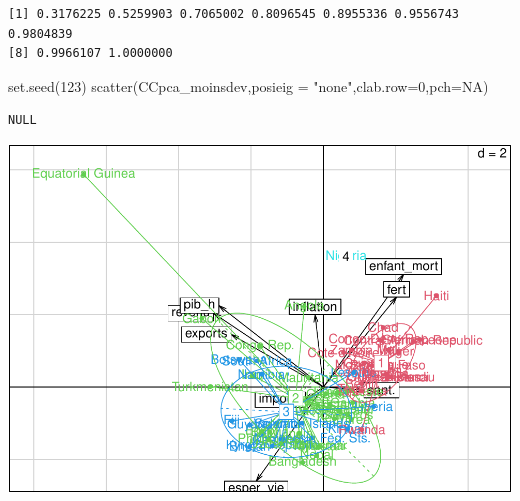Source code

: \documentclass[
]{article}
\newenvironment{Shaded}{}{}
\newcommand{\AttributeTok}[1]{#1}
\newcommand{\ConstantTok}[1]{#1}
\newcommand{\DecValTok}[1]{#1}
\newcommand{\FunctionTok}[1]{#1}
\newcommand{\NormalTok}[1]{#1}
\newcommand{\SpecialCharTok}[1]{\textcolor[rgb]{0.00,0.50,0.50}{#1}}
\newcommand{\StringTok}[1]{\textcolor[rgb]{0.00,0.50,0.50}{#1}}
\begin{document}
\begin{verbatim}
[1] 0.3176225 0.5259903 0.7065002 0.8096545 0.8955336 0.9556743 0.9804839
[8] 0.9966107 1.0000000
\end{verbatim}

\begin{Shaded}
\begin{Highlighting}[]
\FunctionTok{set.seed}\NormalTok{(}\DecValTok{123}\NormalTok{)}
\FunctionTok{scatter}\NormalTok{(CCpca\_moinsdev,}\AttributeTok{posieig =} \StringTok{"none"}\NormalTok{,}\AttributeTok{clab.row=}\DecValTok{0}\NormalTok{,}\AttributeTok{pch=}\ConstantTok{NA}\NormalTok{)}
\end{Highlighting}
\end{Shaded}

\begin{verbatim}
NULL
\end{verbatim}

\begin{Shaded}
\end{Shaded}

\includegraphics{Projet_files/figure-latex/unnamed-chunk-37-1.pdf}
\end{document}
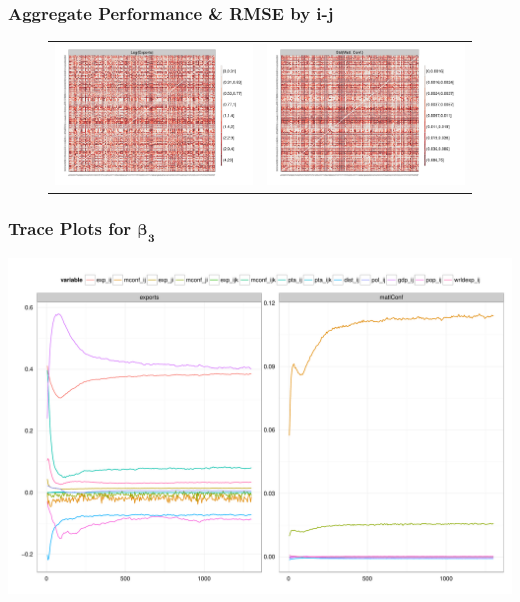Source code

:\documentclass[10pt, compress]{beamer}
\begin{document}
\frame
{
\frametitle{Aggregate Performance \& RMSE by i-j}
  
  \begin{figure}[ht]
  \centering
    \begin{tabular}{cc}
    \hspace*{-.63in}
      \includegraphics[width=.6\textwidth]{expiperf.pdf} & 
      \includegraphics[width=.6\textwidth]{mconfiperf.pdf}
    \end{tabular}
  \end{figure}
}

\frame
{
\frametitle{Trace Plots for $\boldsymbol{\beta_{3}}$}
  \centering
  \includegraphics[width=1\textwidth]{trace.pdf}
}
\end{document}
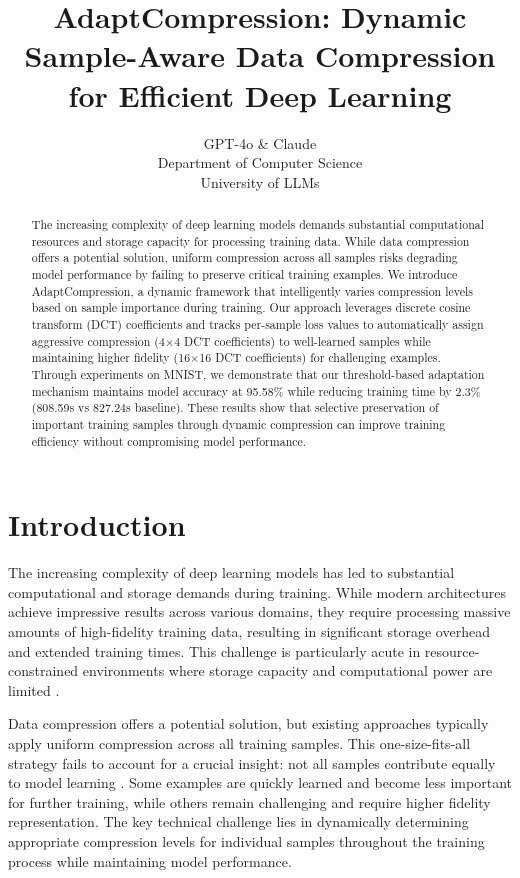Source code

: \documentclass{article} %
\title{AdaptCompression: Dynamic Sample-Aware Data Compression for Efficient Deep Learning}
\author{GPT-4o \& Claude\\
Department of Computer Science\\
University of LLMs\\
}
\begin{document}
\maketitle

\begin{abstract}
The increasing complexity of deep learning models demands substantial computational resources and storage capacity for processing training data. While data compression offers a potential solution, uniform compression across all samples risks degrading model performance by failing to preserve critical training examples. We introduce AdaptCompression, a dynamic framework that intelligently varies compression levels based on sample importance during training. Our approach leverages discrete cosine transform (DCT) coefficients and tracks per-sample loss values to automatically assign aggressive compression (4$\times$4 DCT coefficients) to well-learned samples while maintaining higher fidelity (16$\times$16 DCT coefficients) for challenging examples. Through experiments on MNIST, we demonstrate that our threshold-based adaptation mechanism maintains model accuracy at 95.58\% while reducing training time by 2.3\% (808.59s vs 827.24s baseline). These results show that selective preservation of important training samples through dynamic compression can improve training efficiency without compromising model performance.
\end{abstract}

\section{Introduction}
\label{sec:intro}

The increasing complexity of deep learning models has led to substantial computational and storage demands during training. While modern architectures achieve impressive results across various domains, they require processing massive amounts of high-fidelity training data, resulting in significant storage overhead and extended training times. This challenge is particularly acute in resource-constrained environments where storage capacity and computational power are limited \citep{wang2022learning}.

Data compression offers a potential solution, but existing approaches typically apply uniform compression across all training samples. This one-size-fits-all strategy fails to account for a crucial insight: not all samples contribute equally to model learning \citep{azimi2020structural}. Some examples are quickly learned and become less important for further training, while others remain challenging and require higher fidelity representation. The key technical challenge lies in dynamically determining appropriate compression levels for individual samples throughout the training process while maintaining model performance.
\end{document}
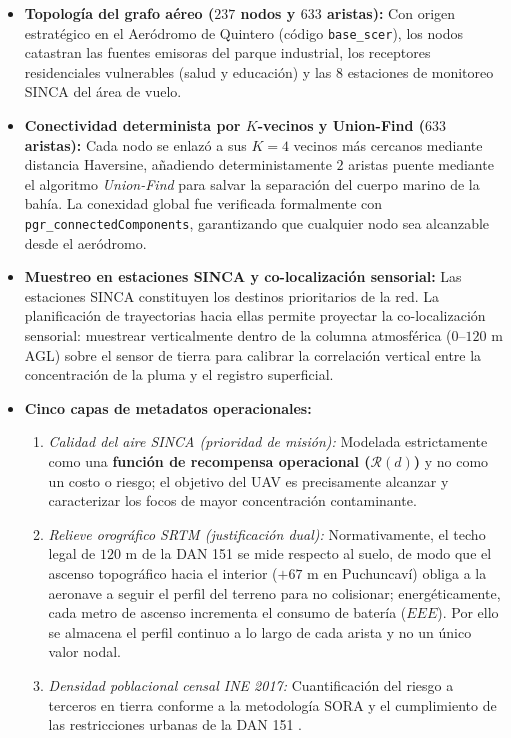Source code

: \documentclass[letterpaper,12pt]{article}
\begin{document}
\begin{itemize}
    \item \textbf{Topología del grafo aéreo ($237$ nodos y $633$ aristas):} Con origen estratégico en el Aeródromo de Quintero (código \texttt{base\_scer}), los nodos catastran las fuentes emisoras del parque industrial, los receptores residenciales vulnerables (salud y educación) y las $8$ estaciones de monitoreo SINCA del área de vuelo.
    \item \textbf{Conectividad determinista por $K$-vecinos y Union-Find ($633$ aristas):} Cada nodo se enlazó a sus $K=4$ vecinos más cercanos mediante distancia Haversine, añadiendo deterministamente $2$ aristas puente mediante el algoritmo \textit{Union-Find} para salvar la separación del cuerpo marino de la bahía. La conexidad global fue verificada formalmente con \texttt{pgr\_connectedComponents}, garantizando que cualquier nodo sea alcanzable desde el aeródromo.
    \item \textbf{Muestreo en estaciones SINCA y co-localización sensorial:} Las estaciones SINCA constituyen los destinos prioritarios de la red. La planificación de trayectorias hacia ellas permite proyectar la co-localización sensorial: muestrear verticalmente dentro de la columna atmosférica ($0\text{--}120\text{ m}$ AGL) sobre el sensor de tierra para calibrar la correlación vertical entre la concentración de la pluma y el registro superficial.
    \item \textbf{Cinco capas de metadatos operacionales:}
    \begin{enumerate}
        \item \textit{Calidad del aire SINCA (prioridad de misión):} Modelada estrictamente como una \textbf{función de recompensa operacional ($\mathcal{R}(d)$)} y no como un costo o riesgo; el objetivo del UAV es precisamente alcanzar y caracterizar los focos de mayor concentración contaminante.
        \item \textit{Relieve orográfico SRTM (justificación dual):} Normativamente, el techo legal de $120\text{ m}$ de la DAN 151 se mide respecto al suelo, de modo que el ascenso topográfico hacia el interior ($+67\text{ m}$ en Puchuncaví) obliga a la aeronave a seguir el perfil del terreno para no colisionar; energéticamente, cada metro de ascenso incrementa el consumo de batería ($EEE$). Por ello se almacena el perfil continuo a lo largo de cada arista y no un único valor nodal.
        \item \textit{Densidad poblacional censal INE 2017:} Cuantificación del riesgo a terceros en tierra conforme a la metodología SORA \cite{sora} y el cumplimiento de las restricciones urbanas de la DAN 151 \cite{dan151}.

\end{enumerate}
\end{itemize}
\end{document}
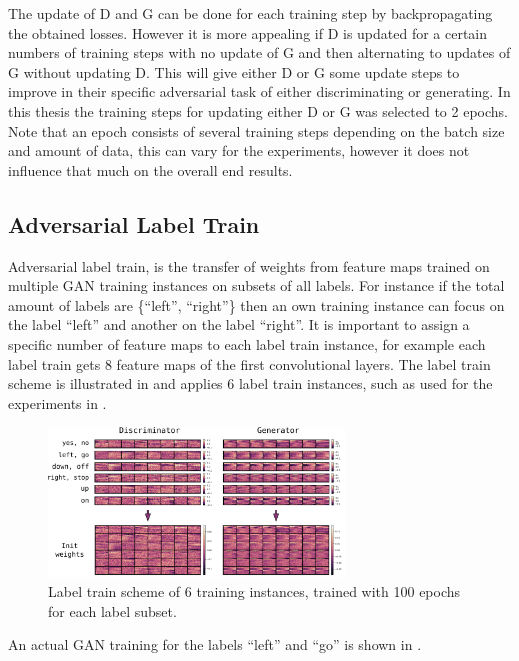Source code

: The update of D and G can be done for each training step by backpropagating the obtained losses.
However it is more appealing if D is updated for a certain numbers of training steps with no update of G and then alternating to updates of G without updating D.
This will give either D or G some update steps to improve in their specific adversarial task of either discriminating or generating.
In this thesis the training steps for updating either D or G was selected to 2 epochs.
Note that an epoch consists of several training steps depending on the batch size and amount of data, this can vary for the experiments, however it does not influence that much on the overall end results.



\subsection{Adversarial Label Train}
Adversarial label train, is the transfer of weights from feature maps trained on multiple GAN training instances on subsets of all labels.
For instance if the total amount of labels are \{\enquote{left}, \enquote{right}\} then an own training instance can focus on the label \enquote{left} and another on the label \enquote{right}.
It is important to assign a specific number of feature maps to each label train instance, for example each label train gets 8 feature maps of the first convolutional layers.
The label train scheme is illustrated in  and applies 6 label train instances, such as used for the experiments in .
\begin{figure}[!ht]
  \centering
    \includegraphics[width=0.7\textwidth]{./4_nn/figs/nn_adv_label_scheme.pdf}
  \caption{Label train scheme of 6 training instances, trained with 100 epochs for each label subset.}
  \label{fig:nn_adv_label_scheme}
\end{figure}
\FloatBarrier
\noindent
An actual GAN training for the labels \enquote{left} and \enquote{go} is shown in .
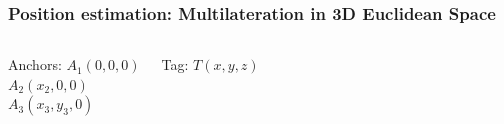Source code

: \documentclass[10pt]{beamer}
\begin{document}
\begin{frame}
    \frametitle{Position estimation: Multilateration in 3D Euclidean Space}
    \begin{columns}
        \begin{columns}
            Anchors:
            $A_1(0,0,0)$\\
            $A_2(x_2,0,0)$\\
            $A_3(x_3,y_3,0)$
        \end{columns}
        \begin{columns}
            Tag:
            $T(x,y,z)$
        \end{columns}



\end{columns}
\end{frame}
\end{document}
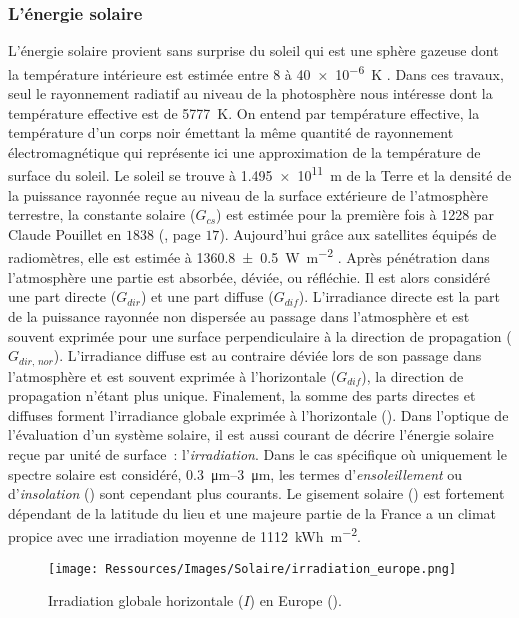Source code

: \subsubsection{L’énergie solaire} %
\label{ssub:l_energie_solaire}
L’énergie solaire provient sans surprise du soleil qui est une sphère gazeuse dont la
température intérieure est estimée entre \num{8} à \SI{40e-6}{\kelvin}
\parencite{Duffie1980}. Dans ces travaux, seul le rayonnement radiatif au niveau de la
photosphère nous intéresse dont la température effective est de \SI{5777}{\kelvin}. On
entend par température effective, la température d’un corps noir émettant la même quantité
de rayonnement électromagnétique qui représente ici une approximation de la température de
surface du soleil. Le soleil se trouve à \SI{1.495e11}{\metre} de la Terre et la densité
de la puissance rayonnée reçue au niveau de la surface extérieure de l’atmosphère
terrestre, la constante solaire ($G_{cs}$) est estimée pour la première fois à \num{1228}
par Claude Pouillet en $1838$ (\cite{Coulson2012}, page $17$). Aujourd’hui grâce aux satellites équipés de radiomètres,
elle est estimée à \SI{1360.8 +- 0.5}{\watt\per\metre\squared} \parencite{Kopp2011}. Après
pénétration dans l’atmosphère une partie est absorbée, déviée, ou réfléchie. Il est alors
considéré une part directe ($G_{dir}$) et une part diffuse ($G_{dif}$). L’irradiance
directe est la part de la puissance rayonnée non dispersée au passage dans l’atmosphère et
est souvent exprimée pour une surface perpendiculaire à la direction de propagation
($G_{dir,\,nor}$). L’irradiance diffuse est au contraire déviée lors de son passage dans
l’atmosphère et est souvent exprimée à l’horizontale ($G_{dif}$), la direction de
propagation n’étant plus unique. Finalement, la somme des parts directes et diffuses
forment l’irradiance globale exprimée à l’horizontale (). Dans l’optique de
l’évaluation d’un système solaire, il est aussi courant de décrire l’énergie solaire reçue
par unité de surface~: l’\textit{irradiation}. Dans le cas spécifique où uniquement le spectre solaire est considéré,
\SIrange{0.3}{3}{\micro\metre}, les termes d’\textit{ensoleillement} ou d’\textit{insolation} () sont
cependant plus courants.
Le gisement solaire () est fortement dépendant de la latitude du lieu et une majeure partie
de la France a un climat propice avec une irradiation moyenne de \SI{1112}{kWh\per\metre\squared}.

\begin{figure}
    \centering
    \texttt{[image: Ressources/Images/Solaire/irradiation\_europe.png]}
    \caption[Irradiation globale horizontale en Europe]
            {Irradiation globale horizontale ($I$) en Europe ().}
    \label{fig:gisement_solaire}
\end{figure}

____

**Exercise prompt:** For this task, write out exactly the lines of the entries above, starting at the line with "surface du soleil." and ending at the line with "pénétration dans l’atmosphère", both included, and no others.

**Your response:**
surface du soleil. Le soleil se trouve à \SI{1.495e11}{\metre} de la Terre et la densité
de la puissance rayonnée reçue au niveau de la surface extérieure de l’atmosphère
terrestre, la constante solaire ($G_{cs}$) est estimée pour la première fois à \num{1228}
par Claude Pouillet en $1838$ (\cite{Coulson2012}, page $17$). Aujourd’hui grâce aux satellites équipés de radiomètres,
elle est estimée à \SI{1360.8 +- 0.5}{\watt\per\metre\squared} \parencite{Kopp2011}. Après
pénétration dans l’atmosphère une partie est absorbée, déviée, ou réfléchie. Il est alors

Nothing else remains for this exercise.